Né à Paris en 1975, le 18 juin – un jour prémonitoire pour celui qui, trente et un ans plus tard, jouera le rôle du goumier Saïd -, Jamel (« avec un J comme Jean ») est l’aîné de six enfants. Un an après sa naissance, ses parents, marocains (ils sont originaires de Taza), retournent au bled. Ils y resteront jusqu’en 1979. De ces années, Jamel garde un attachement indéfectible à son pays et à ses traditions : musulman, il ne boit ni ne fume, dit-on (à l’exception de quelques pétards), et possède une maison à Marrakech. On connaît son amitié pour Mohammed VI : en 2001, lors du premier festival international du film à Marrakech, il est assis à la place d’honneur. Un an plus tard, après le tournage de Mission Cléopâtre à Ouarzazate (14,3 millions d’entrées), il annonce son intention de construire des studios de cinéma dans la Ville rose.

Mais avant le faste et les bouteilles de champagne offertes à tout-va, il y a la misère et la débrouille, deux ingrédients propices au mythe Jamel. Après quatre ans à Barbès, les Debbouze emménagent, en 1983, dans un petit pavillon à Trappes, dans la banlieue ouest de Paris. Mère femme de ménage chez Bouygues, père employé dans une société de nettoyage : la tribu vit chichement, et les parents parlent à peine le français. « Je suis passé du RMI [revenu minimum d’insertion] à l’ISF [impôt de solidarité sur la fortune] », a coutume de dire celui qui, en 2002, est l’acteur le mieux payé de France (il comptabilise cette année-là des revenus de 2,12 millions d’euros). Dans ce paysage désolé de barres et de tours grises, théâtre des émeutes qui embrasent la France en novembre 2005, Jamel reçoit une éducation stricte. « Si tu reviens un jour avec les flics, j’arrache la page du livret de famille », lui aurait lancé son père.

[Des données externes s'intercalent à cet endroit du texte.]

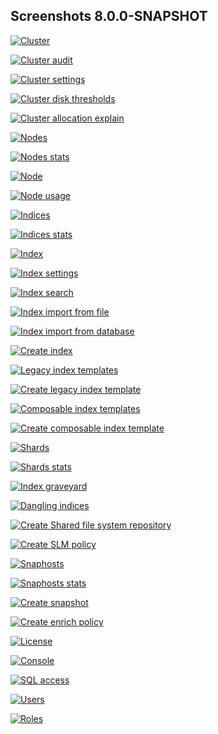 ## Screenshots 8.0.0-SNAPSHOT

[![Cluster](https://raw.githubusercontent.com/stephanediondev/elasticsearch-admin/main/screenshots/8.0.0-SNAPSHOT/resized/resized-cluster.png)](https://raw.githubusercontent.com/stephanediondev/elasticsearch-admin/main/screenshots/8.0.0-SNAPSHOT/original/original-cluster.png)

[![Cluster audit](https://raw.githubusercontent.com/stephanediondev/elasticsearch-admin/main/screenshots/8.0.0-SNAPSHOT/resized/resized-cluster-audit.png)](https://raw.githubusercontent.com/stephanediondev/elasticsearch-admin/main/screenshots/8.0.0-SNAPSHOT/original/original-cluster-audit.png)

[![Cluster settings](https://raw.githubusercontent.com/stephanediondev/elasticsearch-admin/main/screenshots/8.0.0-SNAPSHOT/resized/resized-cluster-settings.png)](https://raw.githubusercontent.com/stephanediondev/elasticsearch-admin/main/screenshots/8.0.0-SNAPSHOT/original/original-cluster-settings.png)

[![Cluster disk thresholds](https://raw.githubusercontent.com/stephanediondev/elasticsearch-admin/main/screenshots/8.0.0-SNAPSHOT/resized/resized-disk-thresholds.png)](https://raw.githubusercontent.com/stephanediondev/elasticsearch-admin/main/screenshots/8.0.0-SNAPSHOT/original/original-disk-thresholds.png)

[![Cluster allocation explain](https://raw.githubusercontent.com/stephanediondev/elasticsearch-admin/main/screenshots/8.0.0-SNAPSHOT/resized/resized-cluster-allocation-explain.png)](https://raw.githubusercontent.com/stephanediondev/elasticsearch-admin/main/screenshots/8.0.0-SNAPSHOT/original/original-cluster-allocation-explain.png)

[![Nodes](https://raw.githubusercontent.com/stephanediondev/elasticsearch-admin/main/screenshots/8.0.0-SNAPSHOT/resized/resized-nodes.png)](https://raw.githubusercontent.com/stephanediondev/elasticsearch-admin/main/screenshots/8.0.0-SNAPSHOT/original/original-nodes.png)

[![Nodes stats](https://raw.githubusercontent.com/stephanediondev/elasticsearch-admin/main/screenshots/8.0.0-SNAPSHOT/resized/resized-nodes-stats.png)](https://raw.githubusercontent.com/stephanediondev/elasticsearch-admin/main/screenshots/8.0.0-SNAPSHOT/original/original-nodes-stats.png)

[![Node](https://raw.githubusercontent.com/stephanediondev/elasticsearch-admin/main/screenshots/8.0.0-SNAPSHOT/resized/resized-node.png)](https://raw.githubusercontent.com/stephanediondev/elasticsearch-admin/main/screenshots/8.0.0-SNAPSHOT/original/original-node.png)

[![Node usage](https://raw.githubusercontent.com/stephanediondev/elasticsearch-admin/main/screenshots/8.0.0-SNAPSHOT/resized/resized-node-usage.png)](https://raw.githubusercontent.com/stephanediondev/elasticsearch-admin/main/screenshots/8.0.0-SNAPSHOT/original/original-node-usage.png)

[![Indices](https://raw.githubusercontent.com/stephanediondev/elasticsearch-admin/main/screenshots/8.0.0-SNAPSHOT/resized/resized-indices.png)](https://raw.githubusercontent.com/stephanediondev/elasticsearch-admin/main/screenshots/8.0.0-SNAPSHOT/original/original-indices.png)

[![Indices stats](https://raw.githubusercontent.com/stephanediondev/elasticsearch-admin/main/screenshots/8.0.0-SNAPSHOT/resized/resized-indices-stats.png)](https://raw.githubusercontent.com/stephanediondev/elasticsearch-admin/main/screenshots/8.0.0-SNAPSHOT/original/original-indices-stats.png)

[![Index](https://raw.githubusercontent.com/stephanediondev/elasticsearch-admin/main/screenshots/8.0.0-SNAPSHOT/resized/resized-index.png)](https://raw.githubusercontent.com/stephanediondev/elasticsearch-admin/main/screenshots/8.0.0-SNAPSHOT/original/original-index.png)

[![Index settings](https://raw.githubusercontent.com/stephanediondev/elasticsearch-admin/main/screenshots/8.0.0-SNAPSHOT/resized/resized-index-settings.png)](https://raw.githubusercontent.com/stephanediondev/elasticsearch-admin/main/screenshots/8.0.0-SNAPSHOT/original/original-index-settings.png)

[![Index search](https://raw.githubusercontent.com/stephanediondev/elasticsearch-admin/main/screenshots/8.0.0-SNAPSHOT/resized/resized-index-search.png)](https://raw.githubusercontent.com/stephanediondev/elasticsearch-admin/main/screenshots/8.0.0-SNAPSHOT/original/original-index-search.png)

[![Index import from file](https://raw.githubusercontent.com/stephanediondev/elasticsearch-admin/main/screenshots/8.0.0-SNAPSHOT/resized/resized-index-file-import.png)](https://raw.githubusercontent.com/stephanediondev/elasticsearch-admin/main/screenshots/8.0.0-SNAPSHOT/original/original-index-file-import.png)

[![Index import from database](https://raw.githubusercontent.com/stephanediondev/elasticsearch-admin/main/screenshots/8.0.0-SNAPSHOT/resized/resized-index-database-import.png)](https://raw.githubusercontent.com/stephanediondev/elasticsearch-admin/main/screenshots/8.0.0-SNAPSHOT/original/original-index-database-import.png)

[![Create index](https://raw.githubusercontent.com/stephanediondev/elasticsearch-admin/main/screenshots/8.0.0-SNAPSHOT/resized/resized-index-create.png)](https://raw.githubusercontent.com/stephanediondev/elasticsearch-admin/main/screenshots/8.0.0-SNAPSHOT/original/original-index-create.png)

[![Legacy index templates](https://raw.githubusercontent.com/stephanediondev/elasticsearch-admin/main/screenshots/8.0.0-SNAPSHOT/resized/resized-index-templates-legacy.png)](https://raw.githubusercontent.com/stephanediondev/elasticsearch-admin/main/screenshots/8.0.0-SNAPSHOT/original/original-index-templates-legacy.png)

[![Create legacy index template](https://raw.githubusercontent.com/stephanediondev/elasticsearch-admin/main/screenshots/8.0.0-SNAPSHOT/resized/resized-index-template-create-legacy.png)](https://raw.githubusercontent.com/stephanediondev/elasticsearch-admin/main/screenshots/8.0.0-SNAPSHOT/original/original-index-template-create-legacy.png)

[![Composable index templates](https://raw.githubusercontent.com/stephanediondev/elasticsearch-admin/main/screenshots/8.0.0-SNAPSHOT/resized/resized-index-templates.png)](https://raw.githubusercontent.com/stephanediondev/elasticsearch-admin/main/screenshots/8.0.0-SNAPSHOT/original/original-index-templates.png)

[![Create composable index template](https://raw.githubusercontent.com/stephanediondev/elasticsearch-admin/main/screenshots/8.0.0-SNAPSHOT/resized/resized-index-template-create.png)](https://raw.githubusercontent.com/stephanediondev/elasticsearch-admin/main/screenshots/8.0.0-SNAPSHOT/original/original-index-template-create.png)

[![Shards](https://raw.githubusercontent.com/stephanediondev/elasticsearch-admin/main/screenshots/8.0.0-SNAPSHOT/resized/resized-shards.png)](https://raw.githubusercontent.com/stephanediondev/elasticsearch-admin/main/screenshots/8.0.0-SNAPSHOT/original/original-shards.png)

[![Shards stats](https://raw.githubusercontent.com/stephanediondev/elasticsearch-admin/main/screenshots/8.0.0-SNAPSHOT/resized/resized-shards-stats.png)](https://raw.githubusercontent.com/stephanediondev/elasticsearch-admin/main/screenshots/8.0.0-SNAPSHOT/original/original-shards-stats.png)

[![Index graveyard](https://raw.githubusercontent.com/stephanediondev/elasticsearch-admin/main/screenshots/8.0.0-SNAPSHOT/resized/resized-index-graveyard.png)](https://raw.githubusercontent.com/stephanediondev/elasticsearch-admin/main/screenshots/8.0.0-SNAPSHOT/original/original-index-graveyard.png)

[![Dangling indices](https://raw.githubusercontent.com/stephanediondev/elasticsearch-admin/main/screenshots/8.0.0-SNAPSHOT/resized/resized-dangling-indices.png)](https://raw.githubusercontent.com/stephanediondev/elasticsearch-admin/main/screenshots/8.0.0-SNAPSHOT/original/original-dangling-indices.png)

[![Create Shared file system repository](https://raw.githubusercontent.com/stephanediondev/elasticsearch-admin/main/screenshots/8.0.0-SNAPSHOT/resized/resized-repository-create-fs.png)](https://raw.githubusercontent.com/stephanediondev/elasticsearch-admin/main/screenshots/8.0.0-SNAPSHOT/original/original-repository-create-fs.png)

[![Create SLM policy](https://raw.githubusercontent.com/stephanediondev/elasticsearch-admin/main/screenshots/8.0.0-SNAPSHOT/resized/resized-slm-policy-create.png)](https://raw.githubusercontent.com/stephanediondev/elasticsearch-admin/main/screenshots/8.0.0-SNAPSHOT/original/original-slm-policy-create.png)

[![Snaphosts](https://raw.githubusercontent.com/stephanediondev/elasticsearch-admin/main/screenshots/8.0.0-SNAPSHOT/resized/resized-snapshots.png)](https://raw.githubusercontent.com/stephanediondev/elasticsearch-admin/main/screenshots/8.0.0-SNAPSHOT/original/original-snapshots.png)

[![Snaphosts stats](https://raw.githubusercontent.com/stephanediondev/elasticsearch-admin/main/screenshots/8.0.0-SNAPSHOT/resized/resized-snapshots-stats.png)](https://raw.githubusercontent.com/stephanediondev/elasticsearch-admin/main/screenshots/8.0.0-SNAPSHOT/original/original-snapshots-stats.png)

[![Create snapshot](https://raw.githubusercontent.com/stephanediondev/elasticsearch-admin/main/screenshots/8.0.0-SNAPSHOT/resized/resized-snapshot-create.png)](https://raw.githubusercontent.com/stephanediondev/elasticsearch-admin/main/screenshots/8.0.0-SNAPSHOT/original/original-snapshot-create.png)

[![Create enrich policy](https://raw.githubusercontent.com/stephanediondev/elasticsearch-admin/main/screenshots/8.0.0-SNAPSHOT/resized/resized-enrich-create.png)](https://raw.githubusercontent.com/stephanediondev/elasticsearch-admin/main/screenshots/8.0.0-SNAPSHOT/original/original-enrich-create.png)

[![License](https://raw.githubusercontent.com/stephanediondev/elasticsearch-admin/main/screenshots/8.0.0-SNAPSHOT/resized/resized-license.png)](https://raw.githubusercontent.com/stephanediondev/elasticsearch-admin/main/screenshots/8.0.0-SNAPSHOT/original/original-license.png)

[![Console](https://raw.githubusercontent.com/stephanediondev/elasticsearch-admin/main/screenshots/8.0.0-SNAPSHOT/resized/resized-console.png)](https://raw.githubusercontent.com/stephanediondev/elasticsearch-admin/main/screenshots/8.0.0-SNAPSHOT/original/original-console.png)

[![SQL access](https://raw.githubusercontent.com/stephanediondev/elasticsearch-admin/main/screenshots/8.0.0-SNAPSHOT/resized/resized-sql.png)](https://raw.githubusercontent.com/stephanediondev/elasticsearch-admin/main/screenshots/8.0.0-SNAPSHOT/original/original-sql.png)

[![Users](https://raw.githubusercontent.com/stephanediondev/elasticsearch-admin/main/screenshots/8.0.0-SNAPSHOT/resized/resized-elasticsearch-users.png)](https://raw.githubusercontent.com/stephanediondev/elasticsearch-admin/main/screenshots/8.0.0-SNAPSHOT/original/original-elasticsearch-users.png)

[![Roles](https://raw.githubusercontent.com/stephanediondev/elasticsearch-admin/main/screenshots/8.0.0-SNAPSHOT/resized/resized-elasticsearch-roles.png)](https://raw.githubusercontent.com/stephanediondev/elasticsearch-admin/main/screenshots/8.0.0-SNAPSHOT/original/original-elasticsearch-roles.png)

L’école n’est pas son fort, il préfère les planches. En 1989, un éducateur surnommé Papi (en référence au « Papi Mougeot » de Coluche) l’accueille dans son équipe d’improvisation. Jamel deviendra vice-champion du monde. Quatre ans plus tard, il tient son premier rôle au cinéma, dans le court-métrage Les Pierres bleues du désert. Ce n’est pas pour autant le début de la gloire. Il faudra attendre 1999, des apparitions dans des petits théâtres parisiens et de banlieue, des émissions de radio et de télévision (notamment Nulle Part Ailleurs, sur Canal +), pour que Jamel réalise son vrai premier grand one-man show sur une scène reconnue. Comme les deux spectacles qui suivront (Jamel 100 % Debbouze et Jamel Comedy Club), le show porte ce nom qui suffit à attirer le public et flatte son ego : Jamel en scène. Dès lors, il enchaîne les succès, sur la toile comme au théâtre. Dans un parler qui mélange astucieusement le verlan, le français et l’arabe, qu’il joue le rôle d’un apprenti épicier dans Le Fabuleux destin d’Amélie Poulain ou celui de l’architecte officiel de Cléopâtre, Numérobis, dans Mission Cléopâtre, Jamel fait rire.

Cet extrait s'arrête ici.